Reflections on Ishiguro's The Buried Giant

I don't know that I ever read a story written in such simple form that could cover so many themes, and speak to me so intimately in my present state. This is a modern fable unlike anything you'd find on the shelves of contemporary book stalls. From the start, we meet our protagonists,Axl and Beatrice, an old man and his old wife, as he awakes on a cold foggy morning, bothered by some distant thought or another, lovingly moving about not wanting to disturb his sleeping wife. This will be their story, a quest to find a solution to their present situation where they are away from family, relegated to live in the dark at the end of a long warren without heat, to search for a son they have not seen in years, along memory's trails to find whom and what they have forgotten from their youth, each element of their lives lived together slowly becoming clear to themselves, and to the reader.

The setting is England after the Romans have left, and after the conquests of KingArthur and his Knights of Camelot. As our protagonists travel the land in search of their lost son, they encounter various characters, some amicable, some unpredictable, as cultural consequences of both the Roman conquests and the Arthurian wars that aimed to bring various factions, Britons and Saxons, warriors and clerics, myths and realities, under a common flag.

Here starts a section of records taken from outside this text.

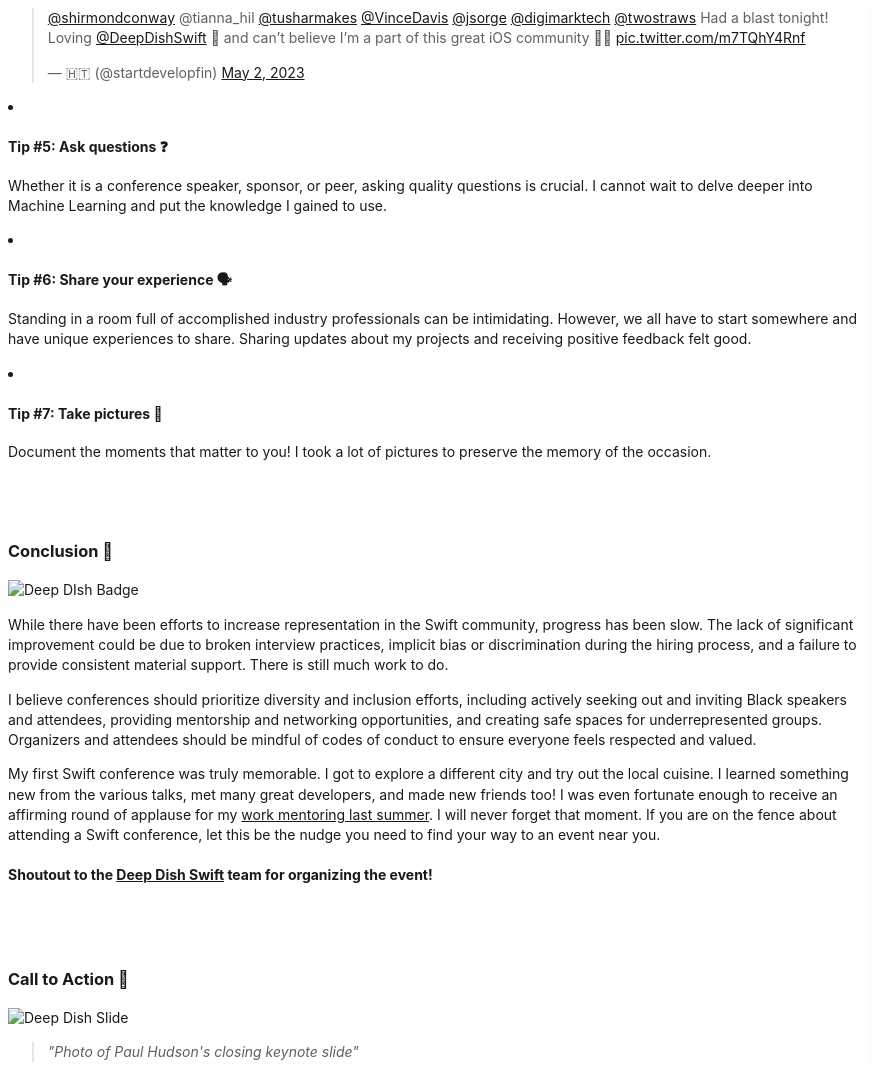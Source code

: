 <p><blockquote class="twitter-tweet"><p lang="en" dir="ltr"><a href="https://twitter.com/shirmondconway?ref_src=twsrc%5Etfw">@shirmondconway</a> @tianna_hil <a href="https://twitter.com/tusharmakes?ref_src=twsrc%5Etfw">@tusharmakes</a> <a href="https://twitter.com/VinceDavis?ref_src=twsrc%5Etfw">@VinceDavis</a> <a href="https://twitter.com/jsorge?ref_src=twsrc%5Etfw">@jsorge</a> <a href="https://twitter.com/digimarktech?ref_src=twsrc%5Etfw">@digimarktech</a> <a href="https://twitter.com/twostraws?ref_src=twsrc%5Etfw">@twostraws</a> Had a blast tonight! Loving <a href="https://twitter.com/DeepDishSwift?ref_src=twsrc%5Etfw">@DeepDishSwift</a> 🍕 and can’t believe I’m a part of this great iOS community 🤩😎 <a href="https://t.co/m7TQhY4Rnf">pic.twitter.com/m7TQhY4Rnf</a></p>&mdash; 🇭🇹 (@startdevelopfin) <a href="https://twitter.com/startdevelopfin/status/1653226177807413249?ref_src=twsrc%5Etfw">May 2, 2023</a></blockquote> <script async src="https://platform.twitter.com/widgets.js" charset="utf-8"></script></p>

<li><h4>Tip #5: Ask questions ❓</h4></li>
<p>Whether it is a conference speaker, sponsor, or peer, asking quality questions is crucial. I cannot wait to delve deeper into Machine Learning and put the knowledge I gained to use.</p>

<li><h4>Tip #6: Share your experience 🗣️</h4></li>
<p>Standing in a room full of accomplished industry professionals can be intimidating. However, we all have to start somewhere and have unique experiences to share. Sharing updates about my projects and receiving positive feedback felt good.</p>

<li><h4>Tip #7: Take pictures 📸</h4></li>
<p>Document the moments that matter to you! I took a lot of pictures to preserve the memory of the occasion.</p>
<br></br>

<h3>Conclusion 💭</h3>
<img src="https://firebasestorage.googleapis.com/v0/b/by-rule-90fbd.appspot.com/o/DeepDish%2FDeepDishBadge.png?alt=media&token=3f32edf8-564d-4075-bbdb-95328c0a7a4d" alt="Deep DIsh Badge" style="height: 300px;"/>

<p>While there have been efforts to increase representation in the Swift community, progress has been slow. The lack of significant improvement could be due to broken interview practices, implicit bias or discrimination during the hiring process, and a failure to provide consistent material support. There is still much work to do.</p>

<p>I believe conferences should prioritize diversity and inclusion efforts, including actively seeking out and inviting Black speakers and attendees, providing mentorship and networking opportunities, and creating safe spaces for underrepresented groups. Organizers and attendees should be mindful of codes of conduct to ensure everyone feels respected and valued.</p>

<p>My first Swift conference was truly memorable. I got to explore a different city and try out the local cuisine. I learned something new from the various talks, met many great developers, and made new friends too! I was even fortunate enough to receive an affirming round of applause for my <a href="https://startdevelopfin.github.io/posts/codingdtc/">work mentoring last summer</a>. I will never forget that moment. If you are on the fence about attending a Swift conference, let this be the nudge you need to find your way to an event near you.</p>

<h4>Shoutout to the <a href="https://twitter.com/DeepDishSwift">Deep Dish Swift</a> team for organizing the event!</h4><br></br>

<h3>Call to Action 🚨</h3>
<img src="https://firebasestorage.googleapis.com/v0/b/by-rule-90fbd.appspot.com/o/DeepDish%2FDeepDishSlide2.png?alt=media&token=7584a679-ac7f-49a5-889c-9df394bf6bfe" alt="Deep Dish Slide" style="height: 300px;"/>

<p><blockquote><i>"Photo of Paul Hudson's closing keynote slide"</i></blockquote></p>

These are parallel journeys of remembrance, the personal story for each of the character, each on a quest to perfect or pursue his/her aim in life, to lift the fog of forgetfulness, to see the land and its inhabitants in a clear light, to right the wrong according to personal code, regardless of personal consequences. Each encounter reveals the status of institutions, and the connections each character has had to the same. These understandings reveal the ultimate dilemma: to remember is both a way to be cleansed of the fog, revel in the joy of lost memories, and a way to be hurt again, as the hurts that have been buried deep in one's psyche, deeply concealed, the way the buried giant conceals all the bones of those who were atrociously cut down in their prime because of King Arthur and his knights' crusades or some other national atrocity committed for a cause that was sold as good for all.

What an apt bedtime story of us old folks.

Monday, August 17, 2015

Let's all be like Scout!

My grandchild gifted me with a copy of Harper Lee's Go Set a Watchman, intuiting that I would want to read it. She was right. I devoured the book, and the two of us will have so much to talk about when we meet next week. (Yes, she has her own copy and will be ready to discuss the book, even if she's not finished.)

Harper Lee was herself young and working in New York, and being exposed to a bigger view of the world when she wrote this book about a young lady returning home and discovering that what she thought of her father and of her uncle, what she had internalized all her life about how people behaved with other people, what people thought of each other, all those old ideas came crushing down.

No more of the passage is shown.